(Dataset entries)

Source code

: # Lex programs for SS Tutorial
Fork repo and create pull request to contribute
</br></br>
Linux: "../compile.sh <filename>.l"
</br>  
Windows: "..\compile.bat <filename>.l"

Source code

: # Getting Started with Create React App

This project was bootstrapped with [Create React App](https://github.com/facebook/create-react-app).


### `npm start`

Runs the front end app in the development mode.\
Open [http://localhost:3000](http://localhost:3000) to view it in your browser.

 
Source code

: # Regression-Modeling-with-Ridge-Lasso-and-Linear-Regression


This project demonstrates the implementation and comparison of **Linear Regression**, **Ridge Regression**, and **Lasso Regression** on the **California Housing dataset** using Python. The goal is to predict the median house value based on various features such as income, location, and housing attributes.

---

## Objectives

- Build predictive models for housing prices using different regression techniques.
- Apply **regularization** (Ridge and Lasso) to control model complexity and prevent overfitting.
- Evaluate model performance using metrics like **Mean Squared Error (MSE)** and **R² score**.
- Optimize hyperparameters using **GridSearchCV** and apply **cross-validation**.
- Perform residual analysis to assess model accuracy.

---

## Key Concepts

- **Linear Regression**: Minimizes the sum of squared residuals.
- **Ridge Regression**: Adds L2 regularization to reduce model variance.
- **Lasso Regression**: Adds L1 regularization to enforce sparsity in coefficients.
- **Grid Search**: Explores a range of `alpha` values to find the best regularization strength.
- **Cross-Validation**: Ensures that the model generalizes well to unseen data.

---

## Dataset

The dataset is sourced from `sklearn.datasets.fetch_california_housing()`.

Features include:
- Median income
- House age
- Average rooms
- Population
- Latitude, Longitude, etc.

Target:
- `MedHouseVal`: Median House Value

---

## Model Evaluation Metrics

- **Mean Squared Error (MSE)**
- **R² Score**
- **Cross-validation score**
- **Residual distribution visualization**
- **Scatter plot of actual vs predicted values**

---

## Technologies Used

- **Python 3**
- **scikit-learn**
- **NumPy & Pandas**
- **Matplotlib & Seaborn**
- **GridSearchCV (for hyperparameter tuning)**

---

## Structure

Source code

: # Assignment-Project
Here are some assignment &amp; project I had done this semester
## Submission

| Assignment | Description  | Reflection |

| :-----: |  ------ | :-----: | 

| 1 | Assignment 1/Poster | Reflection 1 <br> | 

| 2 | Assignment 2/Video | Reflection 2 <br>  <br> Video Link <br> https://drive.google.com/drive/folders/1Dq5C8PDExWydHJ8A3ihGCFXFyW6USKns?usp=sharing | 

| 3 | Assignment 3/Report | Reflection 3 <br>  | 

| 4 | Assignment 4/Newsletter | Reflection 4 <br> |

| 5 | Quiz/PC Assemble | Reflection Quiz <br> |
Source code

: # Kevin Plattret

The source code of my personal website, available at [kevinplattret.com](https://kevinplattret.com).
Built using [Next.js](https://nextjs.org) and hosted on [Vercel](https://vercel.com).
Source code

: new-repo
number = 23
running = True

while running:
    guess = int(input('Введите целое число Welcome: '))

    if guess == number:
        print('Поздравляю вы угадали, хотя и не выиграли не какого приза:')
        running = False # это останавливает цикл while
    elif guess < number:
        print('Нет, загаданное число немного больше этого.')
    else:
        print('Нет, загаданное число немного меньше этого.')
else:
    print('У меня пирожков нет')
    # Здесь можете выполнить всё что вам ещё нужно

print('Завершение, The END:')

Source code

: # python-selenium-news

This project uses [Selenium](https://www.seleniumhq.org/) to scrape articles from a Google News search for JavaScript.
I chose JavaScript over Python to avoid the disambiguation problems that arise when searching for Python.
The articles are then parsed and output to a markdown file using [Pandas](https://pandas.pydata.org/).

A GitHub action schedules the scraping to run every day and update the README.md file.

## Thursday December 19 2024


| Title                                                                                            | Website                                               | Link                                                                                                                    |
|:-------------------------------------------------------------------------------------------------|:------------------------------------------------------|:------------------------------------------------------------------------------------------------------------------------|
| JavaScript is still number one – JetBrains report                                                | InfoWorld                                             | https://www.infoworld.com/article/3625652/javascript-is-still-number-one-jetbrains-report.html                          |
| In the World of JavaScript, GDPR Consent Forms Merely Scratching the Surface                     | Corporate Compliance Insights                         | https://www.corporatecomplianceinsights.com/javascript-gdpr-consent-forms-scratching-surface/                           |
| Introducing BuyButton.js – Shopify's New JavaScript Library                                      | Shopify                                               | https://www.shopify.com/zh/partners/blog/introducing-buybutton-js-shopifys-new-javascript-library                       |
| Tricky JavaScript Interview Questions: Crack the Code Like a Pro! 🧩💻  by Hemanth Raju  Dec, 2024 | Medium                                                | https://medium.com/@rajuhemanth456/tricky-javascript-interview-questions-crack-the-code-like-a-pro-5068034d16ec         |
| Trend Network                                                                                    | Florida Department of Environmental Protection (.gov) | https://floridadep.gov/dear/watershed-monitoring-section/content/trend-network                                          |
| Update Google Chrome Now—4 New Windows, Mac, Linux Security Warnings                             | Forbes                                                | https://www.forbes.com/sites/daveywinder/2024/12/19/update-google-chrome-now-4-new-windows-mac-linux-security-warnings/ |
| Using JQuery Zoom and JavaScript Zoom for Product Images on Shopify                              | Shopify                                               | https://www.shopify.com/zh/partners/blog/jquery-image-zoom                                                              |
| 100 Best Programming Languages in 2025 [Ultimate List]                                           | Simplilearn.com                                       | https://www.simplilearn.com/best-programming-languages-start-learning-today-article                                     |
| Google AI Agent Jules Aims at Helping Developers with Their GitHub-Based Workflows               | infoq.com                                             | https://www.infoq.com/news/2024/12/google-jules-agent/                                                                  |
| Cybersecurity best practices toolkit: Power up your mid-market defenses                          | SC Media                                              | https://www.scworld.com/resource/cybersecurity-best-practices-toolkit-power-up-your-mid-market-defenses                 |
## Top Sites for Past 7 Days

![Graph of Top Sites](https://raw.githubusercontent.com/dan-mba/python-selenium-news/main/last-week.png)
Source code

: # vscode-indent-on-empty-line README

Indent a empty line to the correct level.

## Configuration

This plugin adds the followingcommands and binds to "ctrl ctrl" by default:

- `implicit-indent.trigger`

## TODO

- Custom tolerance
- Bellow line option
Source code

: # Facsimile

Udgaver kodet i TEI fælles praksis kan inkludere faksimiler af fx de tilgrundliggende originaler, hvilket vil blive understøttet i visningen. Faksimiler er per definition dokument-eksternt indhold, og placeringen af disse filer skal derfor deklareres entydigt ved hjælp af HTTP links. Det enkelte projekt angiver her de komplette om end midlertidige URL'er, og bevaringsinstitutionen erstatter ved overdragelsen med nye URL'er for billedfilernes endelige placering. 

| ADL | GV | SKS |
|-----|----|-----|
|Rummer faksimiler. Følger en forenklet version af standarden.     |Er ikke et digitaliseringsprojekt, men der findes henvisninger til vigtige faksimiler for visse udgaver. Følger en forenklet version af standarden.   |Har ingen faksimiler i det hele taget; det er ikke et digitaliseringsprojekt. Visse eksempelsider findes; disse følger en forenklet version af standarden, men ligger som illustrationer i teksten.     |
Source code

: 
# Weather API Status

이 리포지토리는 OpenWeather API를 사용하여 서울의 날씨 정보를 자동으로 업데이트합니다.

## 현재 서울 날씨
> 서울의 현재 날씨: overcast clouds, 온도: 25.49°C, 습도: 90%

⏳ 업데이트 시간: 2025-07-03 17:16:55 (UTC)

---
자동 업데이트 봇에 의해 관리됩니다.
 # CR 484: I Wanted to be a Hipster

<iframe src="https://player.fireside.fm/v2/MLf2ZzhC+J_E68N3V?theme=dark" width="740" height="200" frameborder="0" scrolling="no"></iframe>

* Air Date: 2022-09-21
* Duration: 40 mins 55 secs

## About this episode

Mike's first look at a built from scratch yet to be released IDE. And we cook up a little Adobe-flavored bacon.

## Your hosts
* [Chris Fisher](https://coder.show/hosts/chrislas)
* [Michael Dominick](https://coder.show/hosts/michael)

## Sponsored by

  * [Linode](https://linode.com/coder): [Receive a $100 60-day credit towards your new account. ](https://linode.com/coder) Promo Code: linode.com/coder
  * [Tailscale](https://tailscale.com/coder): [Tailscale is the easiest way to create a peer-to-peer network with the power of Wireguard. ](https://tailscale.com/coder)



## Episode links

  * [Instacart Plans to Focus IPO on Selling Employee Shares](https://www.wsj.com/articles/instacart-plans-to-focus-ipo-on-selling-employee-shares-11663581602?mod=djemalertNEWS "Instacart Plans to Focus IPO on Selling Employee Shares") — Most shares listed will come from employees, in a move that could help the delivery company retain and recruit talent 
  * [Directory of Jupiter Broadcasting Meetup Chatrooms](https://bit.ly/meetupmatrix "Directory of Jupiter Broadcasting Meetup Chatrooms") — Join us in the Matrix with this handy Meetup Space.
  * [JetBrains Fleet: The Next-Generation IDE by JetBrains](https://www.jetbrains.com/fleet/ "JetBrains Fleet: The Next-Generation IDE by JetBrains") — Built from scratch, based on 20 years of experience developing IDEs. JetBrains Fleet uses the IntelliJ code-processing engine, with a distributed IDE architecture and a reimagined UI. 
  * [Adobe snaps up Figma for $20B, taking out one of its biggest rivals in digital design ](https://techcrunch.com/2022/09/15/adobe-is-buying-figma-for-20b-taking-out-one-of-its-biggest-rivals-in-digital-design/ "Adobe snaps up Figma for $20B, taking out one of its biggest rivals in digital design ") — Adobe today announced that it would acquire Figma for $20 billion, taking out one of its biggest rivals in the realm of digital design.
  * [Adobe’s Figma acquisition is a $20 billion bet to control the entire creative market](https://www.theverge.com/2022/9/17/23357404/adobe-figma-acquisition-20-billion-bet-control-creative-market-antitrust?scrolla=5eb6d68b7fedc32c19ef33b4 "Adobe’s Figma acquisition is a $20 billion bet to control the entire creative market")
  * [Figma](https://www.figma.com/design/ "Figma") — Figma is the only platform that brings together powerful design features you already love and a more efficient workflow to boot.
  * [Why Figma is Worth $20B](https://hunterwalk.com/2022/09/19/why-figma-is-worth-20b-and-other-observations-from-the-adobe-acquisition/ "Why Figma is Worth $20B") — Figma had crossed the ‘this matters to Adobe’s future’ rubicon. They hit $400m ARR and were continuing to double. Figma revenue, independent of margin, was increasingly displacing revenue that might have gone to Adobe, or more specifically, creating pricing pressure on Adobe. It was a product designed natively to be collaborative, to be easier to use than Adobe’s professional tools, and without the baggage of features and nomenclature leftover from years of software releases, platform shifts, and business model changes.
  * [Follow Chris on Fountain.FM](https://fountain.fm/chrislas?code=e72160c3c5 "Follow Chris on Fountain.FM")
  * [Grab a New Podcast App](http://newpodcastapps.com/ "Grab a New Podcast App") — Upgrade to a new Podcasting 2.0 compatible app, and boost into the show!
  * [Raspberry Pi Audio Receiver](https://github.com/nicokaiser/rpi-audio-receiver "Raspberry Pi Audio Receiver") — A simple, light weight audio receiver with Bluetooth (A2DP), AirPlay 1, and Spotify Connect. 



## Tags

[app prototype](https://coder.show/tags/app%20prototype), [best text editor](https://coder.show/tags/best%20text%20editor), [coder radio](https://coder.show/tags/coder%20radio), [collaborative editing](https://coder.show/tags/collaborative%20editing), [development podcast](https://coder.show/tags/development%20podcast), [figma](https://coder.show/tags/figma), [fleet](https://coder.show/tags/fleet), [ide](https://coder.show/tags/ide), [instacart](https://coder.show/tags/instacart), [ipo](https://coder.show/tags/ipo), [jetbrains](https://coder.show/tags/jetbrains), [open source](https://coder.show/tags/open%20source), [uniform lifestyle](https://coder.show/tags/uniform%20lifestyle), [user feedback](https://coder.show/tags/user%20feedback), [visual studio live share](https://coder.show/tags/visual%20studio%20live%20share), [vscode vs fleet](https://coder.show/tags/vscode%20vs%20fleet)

» Try it
Lines containing the string "этого" in the entries above should be counted. State that number alone.

» Result for this exercise
2